More interesting reading on Kangaroo Mother Care.

An excerpt:

Premature births have reached epidemic proportions in Britain: around one in
eight babies are now born early - 80,000 a year. There are lots of reasons
for the rise: increasing numbers of older mothers, increasing numbers of
younger mothers, increasing numbers of multiple births (thanks to IVF) and
advances in antenatal medicine. People argue a lot about how far we should
go with all this - whether 22- or 23-week babies should be saved. What they
don't argue about is the core treatment that is doled out to these babies.

According to Rob Williams, chief executive of the premature baby charity
Bliss, of the British babies born early each year, around 18,000 receive the
full-on, hi-tech, alarm-heavy, floodlit incubator experience. Most of the
rest receive some sort of "special care" in a cot on a neo-natal ward. All
are separated from their mothers - that's the constant. Babies on one ward,
mothers on another, or even in a different hospital, as happened to Prince
Andrew's wife, Sophie. It's a separation that feels beyond awful for all
directly concerned. But parents are kept going by the knowledge that the
horror is unavoidable; that without it their child might die. In most units,
parents are encouraged to take their child out of its cot or incubator for
so-called kangaroo-care sessions - there's plenty of science showing that
such contact is good for both mother and baby - but it's very much an
add-on, and if the baby's not judged to be stable, the baby stays in its
box.

Bergman says this is topsy turvy. He thinks mothers and babies should only
ever be separated in extreme circumstances. "You want babies on their
mother's skin 24 hours, as the default setting," he says. Skin-to-skin
contact provides all the warmth a baby needs, and helps to regulate a baby's
breathing, he says; any extra help needed (such as oxygen, drips, monitors
or a feeding tube) shouldn't stop the baby being on the mother - just add
the technology to the mother-baby unit.

Only proximity to the mother can provide a baby with all the sensory
stimulation necessary for proper brain development, he goes on. When he
talks about "70% brain wiring", he is plucking figures from the air - he
does not mean to be taken literally. But if premature babies do only achieve
70% wiring, say, what sort of things are going to be wrong with them?
There's the obvious, measurable stuff, he says - IQ and so on - and then
there's the stuff that's hard to measure. Such as? "Ability to relate."
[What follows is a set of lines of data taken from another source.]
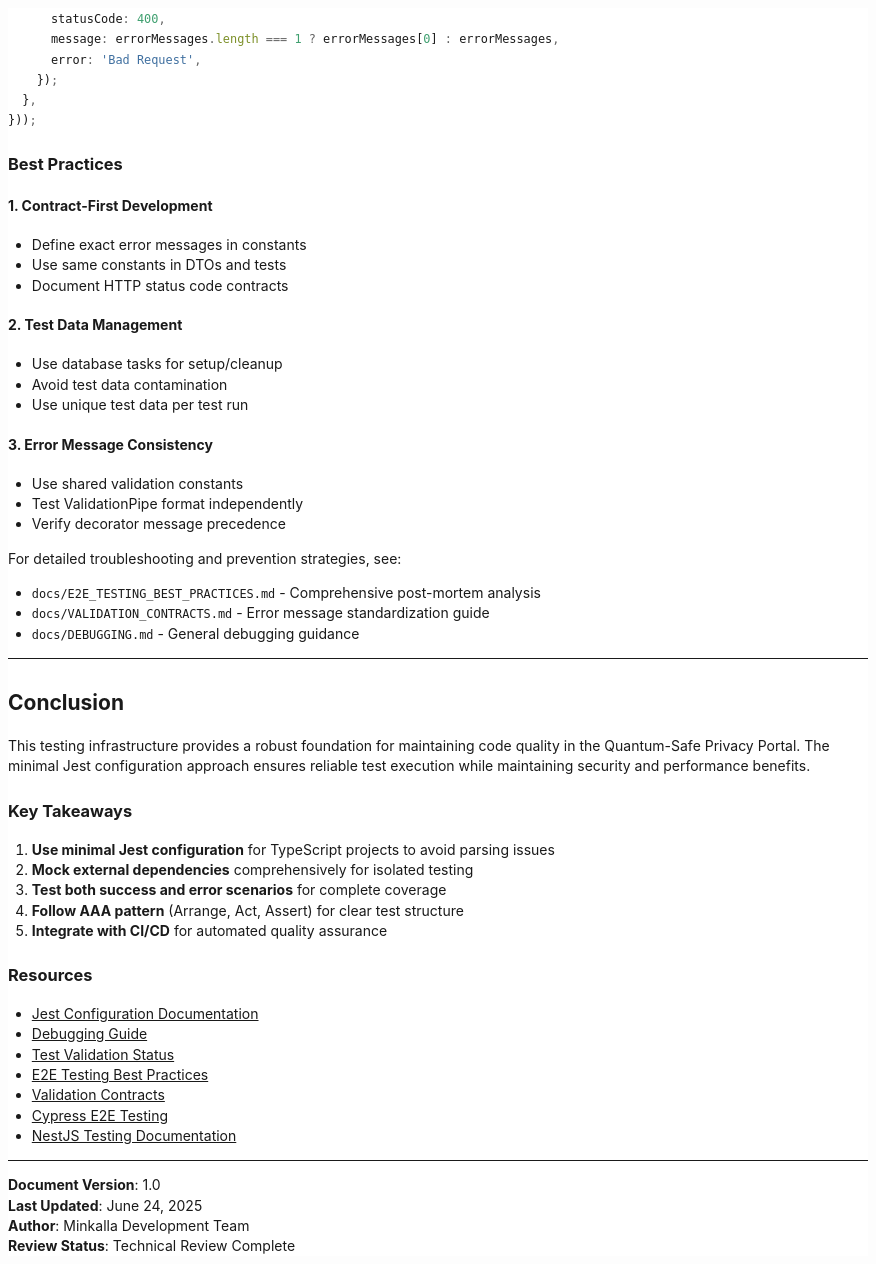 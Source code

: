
 ```typescript
      statusCode: 400,
      message: errorMessages.length === 1 ? errorMessages[0] : errorMessages,
      error: 'Bad Request',
    });
  },
}));
```

### Best Practices

#### 1. Contract-First Development
- Define exact error messages in constants
- Use same constants in DTOs and tests
- Document HTTP status code contracts

#### 2. Test Data Management
- Use database tasks for setup/cleanup
- Avoid test data contamination
- Use unique test data per test run

#### 3. Error Message Consistency
- Use shared validation constants
- Test ValidationPipe format independently
- Verify decorator message precedence

For detailed troubleshooting and prevention strategies, see:
- `docs/E2E_TESTING_BEST_PRACTICES.md` - Comprehensive post-mortem analysis
- `docs/VALIDATION_CONTRACTS.md` - Error message standardization guide
- `docs/DEBUGGING.md` - General debugging guidance

---

## Conclusion

This testing infrastructure provides a robust foundation for maintaining code quality in the Quantum-Safe Privacy Portal. The minimal Jest configuration approach ensures reliable test execution while maintaining security and performance benefits.

### Key Takeaways

1. **Use minimal Jest configuration** for TypeScript projects to avoid parsing issues
2. **Mock external dependencies** comprehensively for isolated testing
3. **Test both success and error scenarios** for complete coverage
4. **Follow AAA pattern** (Arrange, Act, Assert) for clear test structure
5. **Integrate with CI/CD** for automated quality assurance

### Resources

- [Jest Configuration Documentation](docs/JEST_CONFIGURATION.md)
- [Debugging Guide](docs/DEBUGGING.md)
- [Test Validation Status](docs/TEST_VALIDATION.md)
- [E2E Testing Best Practices](docs/E2E_TESTING_BEST_PRACTICES.md)
- [Validation Contracts](docs/VALIDATION_CONTRACTS.md)
- [Cypress E2E Testing](https://docs.cypress.io/)
- [NestJS Testing Documentation](https://docs.nestjs.com/fundamentals/testing)

---

**Document Version**: 1.0  
**Last Updated**: June 24, 2025  
**Author**: Minkalla Development Team  
**Review Status**: Technical Review Complete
He says: "The brain is complex. Layers on layers. It depends on timing, on a
complex glue of nature and nurture and sequence ... if something happens at
this point, it could make an aggressive child; if it happens at that point,
it could make a passive child." But what about the really little babies, the
24-weekers the length of pencils? Bergman would argue that those babies need
their mothers more than most, if they're to have any chance of a good
outcome. Can a child ever recover, in his opinion, from the "insults", as he
calls them, of separation and incubator care? Does he think you can love it
out of them afterwards? "Yes I do," he says. "To an extent."


Very thought provoking. Especially when I think of the Cortisol Experience -
the effect of stress on the development of empathy centres in the brain -
from a session at the GOLD 10 conference by Robin Grille: utterly
fascinating. Did anyone else attend that session?